Personal information
- Date of birth: 25 February 1983 (age 43)
- Place of birth: Dortmund, West Germany
- Height: 1.82 m (6 ft 0 in)
- Position: Defender

Youth career
- 1990–1992: BV Westfalia Wickede
- 1992–1993: TSC Eintracht Dortmund
- 1993–2002: Borussia Dortmund

Senior career*
- Years: Team / Apps / (Gls)
- 2002–2007: Borussia Dortmund II / 108 / (3)
- 2004–2005: Borussia Dortmund / 1 / (0)
- 2007–2008: Rot-Weiß Erfurt / 25 / (1)
- 2008–2014: Union Berlin / 168 / (3)
- 2014–2017: Holstein Kiel / 74 / (0)
- Total:  / 376 / (7)

International career
- 2003–2004: Republic of Ireland U21 / 5 / (0)

= Patrick Kohlmann =

Irish footballer (born 1983)

Patrick Kohlmann (born 25 February 1983) is a professional football coach and former player who was most recently the assistant coach of club RB Leipzig. A Borussia Dortmund youth exponent, he played as a defender for Holstein Kiel, Union Berlin, Rot-Weiß Erfurt, and Borussia Dortmund II. Born in West Germany, he represented the Republic of Ireland at youth level.

==Club career==
Born in Dortmund to a German father and Irish mother, Kohlmann began his football career with BV Westfalia Wickede, before moving on to TSC Eintracht Dortmund. In 1993, he impressed Bundesliga club Borussia Dortmund and signed for their youth team.
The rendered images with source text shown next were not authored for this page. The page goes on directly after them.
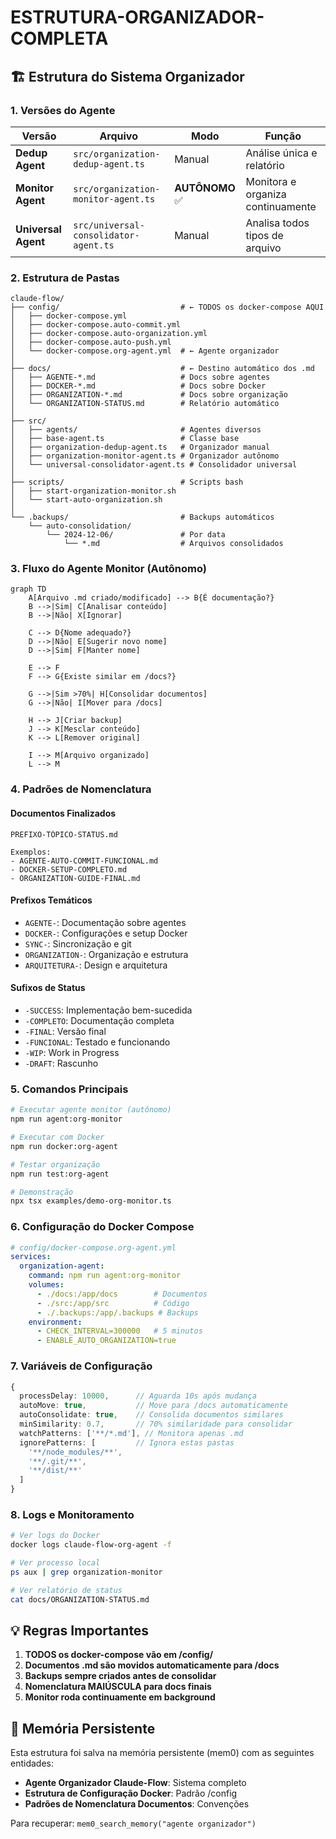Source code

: # ESTRUTURA-ORGANIZADOR-COMPLETA

## 🏗️ Estrutura do Sistema Organizador

### 1. Versões do Agente

| Versão | Arquivo | Modo | Função |
|--------|---------|------|--------|
| **Dedup Agent** | `src/organization-dedup-agent.ts` | Manual | Análise única e relatório |
| **Monitor Agent** | `src/organization-monitor-agent.ts` | **AUTÔNOMO** ✅ | Monitora e organiza continuamente |
| **Universal Agent** | `src/universal-consolidator-agent.ts` | Manual | Analisa todos tipos de arquivo |

### 2. Estrutura de Pastas

```
claude-flow/
├── config/                           # ← TODOS os docker-compose AQUI
│   ├── docker-compose.yml
│   ├── docker-compose.auto-commit.yml
│   ├── docker-compose.auto-organization.yml
│   ├── docker-compose.auto-push.yml
│   └── docker-compose.org-agent.yml  # ← Agente organizador
│
├── docs/                             # ← Destino automático dos .md
│   ├── AGENTE-*.md                   # Docs sobre agentes
│   ├── DOCKER-*.md                   # Docs sobre Docker
│   ├── ORGANIZATION-*.md             # Docs sobre organização
│   └── ORGANIZATION-STATUS.md        # Relatório automático
│
├── src/
│   ├── agents/                       # Agentes diversos
│   ├── base-agent.ts                 # Classe base
│   ├── organization-dedup-agent.ts   # Organizador manual
│   ├── organization-monitor-agent.ts # Organizador autônomo
│   └── universal-consolidator-agent.ts # Consolidador universal
│
├── scripts/                          # Scripts bash
│   ├── start-organization-monitor.sh
│   └── start-auto-organization.sh
│
└── .backups/                         # Backups automáticos
    └── auto-consolidation/
        └── 2024-12-06/               # Por data
            └── *.md                  # Arquivos consolidados
```

### 3. Fluxo do Agente Monitor (Autônomo)

```mermaid
graph TD
    A[Arquivo .md criado/modificado] --> B{É documentação?}
    B -->|Sim| C[Analisar conteúdo]
    B -->|Não| X[Ignorar]
    
    C --> D{Nome adequado?}
    D -->|Não| E[Sugerir novo nome]
    D -->|Sim| F[Manter nome]
    
    E --> F
    F --> G{Existe similar em /docs?}
    
    G -->|Sim >70%| H[Consolidar documentos]
    G -->|Não| I[Mover para /docs]
    
    H --> J[Criar backup]
    J --> K[Mesclar conteúdo]
    K --> L[Remover original]
    
    I --> M[Arquivo organizado]
    L --> M
```

### 4. Padrões de Nomenclatura

#### Documentos Finalizados
```
PREFIXO-TÓPICO-STATUS.md

Exemplos:
- AGENTE-AUTO-COMMIT-FUNCIONAL.md
- DOCKER-SETUP-COMPLETO.md
- ORGANIZATION-GUIDE-FINAL.md
```

#### Prefixos Temáticos
- `AGENTE-`: Documentação sobre agentes
- `DOCKER-`: Configurações e setup Docker
- `SYNC-`: Sincronização e git
- `ORGANIZATION-`: Organização e estrutura
- `ARQUITETURA-`: Design e arquitetura

#### Sufixos de Status
- `-SUCCESS`: Implementação bem-sucedida
- `-COMPLETO`: Documentação completa
- `-FINAL`: Versão final
- `-FUNCIONAL`: Testado e funcionando
- `-WIP`: Work in Progress
- `-DRAFT`: Rascunho

### 5. Comandos Principais

```bash
# Executar agente monitor (autônomo)
npm run agent:org-monitor

# Executar com Docker
npm run docker:org-agent

# Testar organização
npm run test:org-agent

# Demonstração
npx tsx examples/demo-org-monitor.ts
```

### 6. Configuração do Docker Compose

```yaml
# config/docker-compose.org-agent.yml
services:
  organization-agent:
    command: npm run agent:org-monitor
    volumes:
      - ./docs:/app/docs        # Documentos
      - ./src:/app/src          # Código
      - ./.backups:/app/.backups # Backups
    environment:
      - CHECK_INTERVAL=300000   # 5 minutos
      - ENABLE_AUTO_ORGANIZATION=true
```

### 7. Variáveis de Configuração

```typescript
{
  processDelay: 10000,      // Aguarda 10s após mudança
  autoMove: true,           // Move para /docs automaticamente
  autoConsolidate: true,    // Consolida documentos similares
  minSimilarity: 0.7,       // 70% similaridade para consolidar
  watchPatterns: ['**/*.md'], // Monitora apenas .md
  ignorePatterns: [         // Ignora estas pastas
    '**/node_modules/**',
    '**/.git/**',
    '**/dist/**'
  ]
}
```

### 8. Logs e Monitoramento

```bash
# Ver logs do Docker
docker logs claude-flow-org-agent -f

# Ver processo local
ps aux | grep organization-monitor

# Ver relatório de status
cat docs/ORGANIZATION-STATUS.md
```

## 💡 Regras Importantes

1. **TODOS os docker-compose vão em /config/**
2. **Documentos .md são movidos automaticamente para /docs**
3. **Backups sempre criados antes de consolidar**
4. **Nomenclatura MAIÚSCULA para docs finais**
5. **Monitor roda continuamente em background**

## 🔄 Memória Persistente

Esta estrutura foi salva na memória persistente (mem0) com as seguintes entidades:
- **Agente Organizador Claude-Flow**: Sistema completo
- **Estrutura de Configuração Docker**: Padrão /config
- **Padrões de Nomenclatura Documentos**: Convenções

Para recuperar: `mem0_search_memory("agente organizador")`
Kohlmann stayed at Borussia Dortmund for 14 years, where he elevated from youth player to playing for the reserves. His chances with the first team were limited, often as an unused sub. He finally got his chance in 2004 versus 1. FC Kaiserslautern but went off with a bad knee injury. It was to be his only season as a first team squad member. For the reserve team, he made 101 Regionalliga appearances with 2 goals.

In 2007, Kohlmann signed for Regionalliga Nord side Rot-Weiß Erfurt and helped in their push for promotion to the 3. Liga.

The next season, he joined fellow 3. Liga side 1. FC Union Berlin. Until his departure in 2014, he amassed 142 2. Bundesliga appearances scoring 2 goals.

Kohlmann signed for Holstein Kiel in July 2014. After 74 3. Liga caps for Holstein Kiel, he retired at the end of the 2016–17 season and became assistant coach at the club.

==International career==
Kohlmann represented the Republic of Ireland U21 national team five times. He made his debut on 19 August 2003, against Poland. He was also in the squad of Irish U-20 in 2000. Kohlmann was eligible to represent Ireland because of his Irish mother.